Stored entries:
☆ ☆ ☆

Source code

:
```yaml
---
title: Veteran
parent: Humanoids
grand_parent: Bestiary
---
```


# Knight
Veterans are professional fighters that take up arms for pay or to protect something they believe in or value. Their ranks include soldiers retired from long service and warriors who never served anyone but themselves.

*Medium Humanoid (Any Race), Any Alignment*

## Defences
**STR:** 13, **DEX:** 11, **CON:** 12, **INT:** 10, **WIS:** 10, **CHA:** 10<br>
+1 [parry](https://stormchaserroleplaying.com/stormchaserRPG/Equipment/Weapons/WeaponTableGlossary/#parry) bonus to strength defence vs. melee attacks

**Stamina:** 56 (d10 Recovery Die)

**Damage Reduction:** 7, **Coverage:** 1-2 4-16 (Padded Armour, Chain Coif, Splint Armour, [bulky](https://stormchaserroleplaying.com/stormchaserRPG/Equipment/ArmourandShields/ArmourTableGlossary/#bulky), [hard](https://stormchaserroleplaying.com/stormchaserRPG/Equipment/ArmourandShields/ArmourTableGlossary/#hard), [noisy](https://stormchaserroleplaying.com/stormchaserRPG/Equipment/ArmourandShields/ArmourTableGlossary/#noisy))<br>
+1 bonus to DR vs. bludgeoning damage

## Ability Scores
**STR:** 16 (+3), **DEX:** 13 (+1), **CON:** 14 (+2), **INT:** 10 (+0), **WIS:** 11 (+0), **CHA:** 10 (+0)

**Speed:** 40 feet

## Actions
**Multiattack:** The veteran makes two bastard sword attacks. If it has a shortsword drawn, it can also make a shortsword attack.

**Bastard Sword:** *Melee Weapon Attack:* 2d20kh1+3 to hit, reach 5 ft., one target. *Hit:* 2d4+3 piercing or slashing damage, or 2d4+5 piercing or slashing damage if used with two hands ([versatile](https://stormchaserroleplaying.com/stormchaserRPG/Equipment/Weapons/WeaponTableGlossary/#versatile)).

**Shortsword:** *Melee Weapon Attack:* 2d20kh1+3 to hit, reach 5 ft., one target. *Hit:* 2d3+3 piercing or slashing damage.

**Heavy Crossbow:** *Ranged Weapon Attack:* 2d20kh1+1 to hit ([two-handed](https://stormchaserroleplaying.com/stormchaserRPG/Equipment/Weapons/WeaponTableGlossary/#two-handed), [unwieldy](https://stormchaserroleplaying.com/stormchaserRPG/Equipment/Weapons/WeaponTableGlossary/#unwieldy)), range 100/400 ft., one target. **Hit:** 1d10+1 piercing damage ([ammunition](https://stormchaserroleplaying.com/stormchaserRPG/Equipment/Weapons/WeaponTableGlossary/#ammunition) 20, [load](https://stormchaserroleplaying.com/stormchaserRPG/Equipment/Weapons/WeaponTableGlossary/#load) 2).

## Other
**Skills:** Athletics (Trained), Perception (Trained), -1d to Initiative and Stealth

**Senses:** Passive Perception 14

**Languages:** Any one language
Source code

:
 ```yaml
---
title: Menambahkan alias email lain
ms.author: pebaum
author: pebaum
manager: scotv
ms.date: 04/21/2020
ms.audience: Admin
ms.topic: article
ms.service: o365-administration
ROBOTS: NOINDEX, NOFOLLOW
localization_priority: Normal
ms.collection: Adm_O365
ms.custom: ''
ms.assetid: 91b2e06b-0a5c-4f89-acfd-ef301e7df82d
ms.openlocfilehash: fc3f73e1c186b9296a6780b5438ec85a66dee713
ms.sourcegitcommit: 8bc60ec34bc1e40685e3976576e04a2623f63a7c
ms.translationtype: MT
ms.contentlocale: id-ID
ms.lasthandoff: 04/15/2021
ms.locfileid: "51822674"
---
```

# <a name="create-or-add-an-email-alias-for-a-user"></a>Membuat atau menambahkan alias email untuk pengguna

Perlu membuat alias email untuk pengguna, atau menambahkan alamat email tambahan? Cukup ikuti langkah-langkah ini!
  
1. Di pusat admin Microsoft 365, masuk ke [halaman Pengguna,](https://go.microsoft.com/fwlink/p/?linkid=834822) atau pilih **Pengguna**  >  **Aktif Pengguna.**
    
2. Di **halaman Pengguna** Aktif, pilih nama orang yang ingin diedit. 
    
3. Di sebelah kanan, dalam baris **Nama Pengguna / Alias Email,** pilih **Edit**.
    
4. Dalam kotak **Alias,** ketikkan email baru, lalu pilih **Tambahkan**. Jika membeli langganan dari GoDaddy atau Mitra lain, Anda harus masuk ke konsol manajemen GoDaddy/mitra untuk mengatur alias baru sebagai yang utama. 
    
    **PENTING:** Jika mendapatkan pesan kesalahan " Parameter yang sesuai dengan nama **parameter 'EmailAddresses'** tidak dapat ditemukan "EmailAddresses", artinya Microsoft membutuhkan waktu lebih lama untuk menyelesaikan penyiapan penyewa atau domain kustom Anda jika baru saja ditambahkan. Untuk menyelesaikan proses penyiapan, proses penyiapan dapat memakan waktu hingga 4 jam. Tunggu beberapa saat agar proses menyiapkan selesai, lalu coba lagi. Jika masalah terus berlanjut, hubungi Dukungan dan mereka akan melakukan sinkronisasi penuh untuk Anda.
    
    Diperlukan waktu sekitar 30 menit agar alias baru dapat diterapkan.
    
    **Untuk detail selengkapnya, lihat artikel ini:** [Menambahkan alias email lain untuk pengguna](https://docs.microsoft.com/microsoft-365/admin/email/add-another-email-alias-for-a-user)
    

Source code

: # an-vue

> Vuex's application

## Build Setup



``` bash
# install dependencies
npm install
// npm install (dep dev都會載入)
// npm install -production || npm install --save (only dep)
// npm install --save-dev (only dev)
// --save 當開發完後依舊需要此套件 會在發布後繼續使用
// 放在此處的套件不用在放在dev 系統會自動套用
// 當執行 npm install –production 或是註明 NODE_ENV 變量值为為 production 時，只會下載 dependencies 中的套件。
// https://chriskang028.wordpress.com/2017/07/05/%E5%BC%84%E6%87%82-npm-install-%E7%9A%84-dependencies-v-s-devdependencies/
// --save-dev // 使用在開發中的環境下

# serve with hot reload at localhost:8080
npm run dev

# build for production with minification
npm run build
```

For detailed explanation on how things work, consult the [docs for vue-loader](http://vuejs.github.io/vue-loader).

☆ ☆ ☆

What is needed is every line of the records that contains the word "service".

Veterans are professional fighters that take up arms for pay or to protect something they believe in or value. Their ranks include soldiers retired from long service and warriors who never served anyone but themselves.
ms.service: o365-administration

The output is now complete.